▶ [Exercise directions]: Given the entries below, copy each of them out exactly.

◆ ◆ ◆ ◆ ◆

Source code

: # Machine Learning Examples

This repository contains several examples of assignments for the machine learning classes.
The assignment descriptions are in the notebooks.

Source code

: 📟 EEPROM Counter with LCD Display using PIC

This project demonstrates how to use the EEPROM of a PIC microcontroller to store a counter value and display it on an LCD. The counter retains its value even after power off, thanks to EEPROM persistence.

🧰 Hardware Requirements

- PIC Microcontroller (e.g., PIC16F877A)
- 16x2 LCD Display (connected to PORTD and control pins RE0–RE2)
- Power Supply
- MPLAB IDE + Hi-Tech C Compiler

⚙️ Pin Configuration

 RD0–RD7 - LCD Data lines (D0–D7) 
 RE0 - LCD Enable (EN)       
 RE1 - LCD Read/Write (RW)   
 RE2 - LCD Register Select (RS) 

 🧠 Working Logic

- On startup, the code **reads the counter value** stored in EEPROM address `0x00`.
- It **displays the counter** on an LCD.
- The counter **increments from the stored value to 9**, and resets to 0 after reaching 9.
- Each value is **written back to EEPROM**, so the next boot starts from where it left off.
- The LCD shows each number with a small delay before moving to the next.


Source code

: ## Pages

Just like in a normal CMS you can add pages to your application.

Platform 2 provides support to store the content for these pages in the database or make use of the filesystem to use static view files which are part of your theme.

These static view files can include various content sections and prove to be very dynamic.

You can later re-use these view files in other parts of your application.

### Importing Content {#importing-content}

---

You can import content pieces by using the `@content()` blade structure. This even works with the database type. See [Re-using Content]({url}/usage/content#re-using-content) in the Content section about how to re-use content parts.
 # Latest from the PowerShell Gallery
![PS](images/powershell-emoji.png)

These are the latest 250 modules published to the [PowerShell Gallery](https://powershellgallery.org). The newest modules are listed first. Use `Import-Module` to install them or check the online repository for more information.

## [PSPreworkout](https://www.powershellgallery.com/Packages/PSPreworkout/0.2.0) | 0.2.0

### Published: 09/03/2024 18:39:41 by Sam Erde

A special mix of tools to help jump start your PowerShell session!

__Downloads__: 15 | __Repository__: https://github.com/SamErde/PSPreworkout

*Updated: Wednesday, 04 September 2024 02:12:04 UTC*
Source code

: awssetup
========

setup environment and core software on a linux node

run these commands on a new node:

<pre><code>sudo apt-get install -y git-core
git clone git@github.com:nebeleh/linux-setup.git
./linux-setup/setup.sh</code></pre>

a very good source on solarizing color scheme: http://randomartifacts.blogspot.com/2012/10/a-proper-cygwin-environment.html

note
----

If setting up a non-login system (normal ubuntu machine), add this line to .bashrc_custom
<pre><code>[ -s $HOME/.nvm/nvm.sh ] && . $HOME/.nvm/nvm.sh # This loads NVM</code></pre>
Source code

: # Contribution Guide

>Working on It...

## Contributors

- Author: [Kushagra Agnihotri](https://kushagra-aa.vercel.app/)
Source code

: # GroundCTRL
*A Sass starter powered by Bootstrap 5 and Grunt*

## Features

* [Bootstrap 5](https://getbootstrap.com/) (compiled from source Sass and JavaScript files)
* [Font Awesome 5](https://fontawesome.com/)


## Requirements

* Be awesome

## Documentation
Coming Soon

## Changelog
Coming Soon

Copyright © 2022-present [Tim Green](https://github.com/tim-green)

◆ ◆ ◆ ◆ ◆

▶ [Solved problem]:
Source code

: # Machine Learning Examples

This repository contains several examples of assignments for the machine learning classes.
The assignment descriptions are in the notebooks.

Source code

: 📟 EEPROM Counter with LCD Display using PIC

This project demonstrates how to use the EEPROM of a PIC microcontroller to store a counter value and display it on an LCD. The counter retains its value even after power off, thanks to EEPROM persistence.

🧰 Hardware Requirements

- PIC Microcontroller (e.g., PIC16F877A)
- 16x2 LCD Display (connected to PORTD and control pins RE0–RE2)
- Power Supply
- MPLAB IDE + Hi-Tech C Compiler

⚙️ Pin Configuration

 RD0–RD7 - LCD Data lines (D0–D7) 
 RE0 - LCD Enable (EN)       
 RE1 - LCD Read/Write (RW)   
 RE2 - LCD Register Select (RS) 

 🧠 Working Logic

- On startup, the code **reads the counter value** stored in EEPROM address `0x00`.
- It **displays the counter** on an LCD.
- The counter **increments from the stored value to 9**, and resets to 0 after reaching 9.
- Each value is **written back to EEPROM**, so the next boot starts from where it left off.
- The LCD shows each number with a small delay before moving to the next.


Source code

: ## Pages

Just like in a normal CMS you can add pages to your application.

Platform 2 provides support to store the content for these pages in the database or make use of the filesystem to use static view files which are part of your theme.

These static view files can include various content sections and prove to be very dynamic.

You can later re-use these view files in other parts of your application.

### Importing Content {#importing-content}

---

You can import content pieces by using the `@content()` blade structure. This even works with the database type. See [Re-using Content]({url}/usage/content#re-using-content) in the Content section about how to re-use content parts.
 # Latest from the PowerShell Gallery
![PS](images/powershell-emoji.png)

These are the latest 250 modules published to the [PowerShell Gallery](https://powershellgallery.org). The newest modules are listed first. Use `Import-Module` to install them or check the online repository for more information.

## [PSPreworkout](https://www.powershellgallery.com/Packages/PSPreworkout/0.2.0) | 0.2.0

### Published: 09/03/2024 18:39:41 by Sam Erde

A special mix of tools to help jump start your PowerShell session!

__Downloads__: 15 | __Repository__: https://github.com/SamErde/PSPreworkout

*Updated: Wednesday, 04 September 2024 02:12:04 UTC*
Source code

: awssetup
========

setup environment and core software on a linux node

run these commands on a new node:

<pre><code>sudo apt-get install -y git-core
git clone git@github.com:nebeleh/linux-setup.git
./linux-setup/setup.sh</code></pre>

a very good source on solarizing color scheme: http://randomartifacts.blogspot.com/2012/10/a-proper-cygwin-environment.html

note
----

If setting up a non-login system (normal ubuntu machine), add this line to .bashrc_custom
<pre><code>[ -s $HOME/.nvm/nvm.sh ] && . $HOME/.nvm/nvm.sh # This loads NVM</code></pre>
Source code

: # Contribution Guide

>Working on It...

## Contributors

- Author: [Kushagra Agnihotri](https://kushagra-aa.vercel.app/)
Source code

: # GroundCTRL
*A Sass starter powered by Bootstrap 5 and Grunt*

## Features

* [Bootstrap 5](https://getbootstrap.com/) (compiled from source Sass and JavaScript files)
* [Font Awesome 5](https://fontawesome.com/)


## Requirements

* Be awesome

## Documentation
Coming Soon

## Changelog
Coming Soon

Copyright © 2022-present [Tim Green](https://github.com/tim-green)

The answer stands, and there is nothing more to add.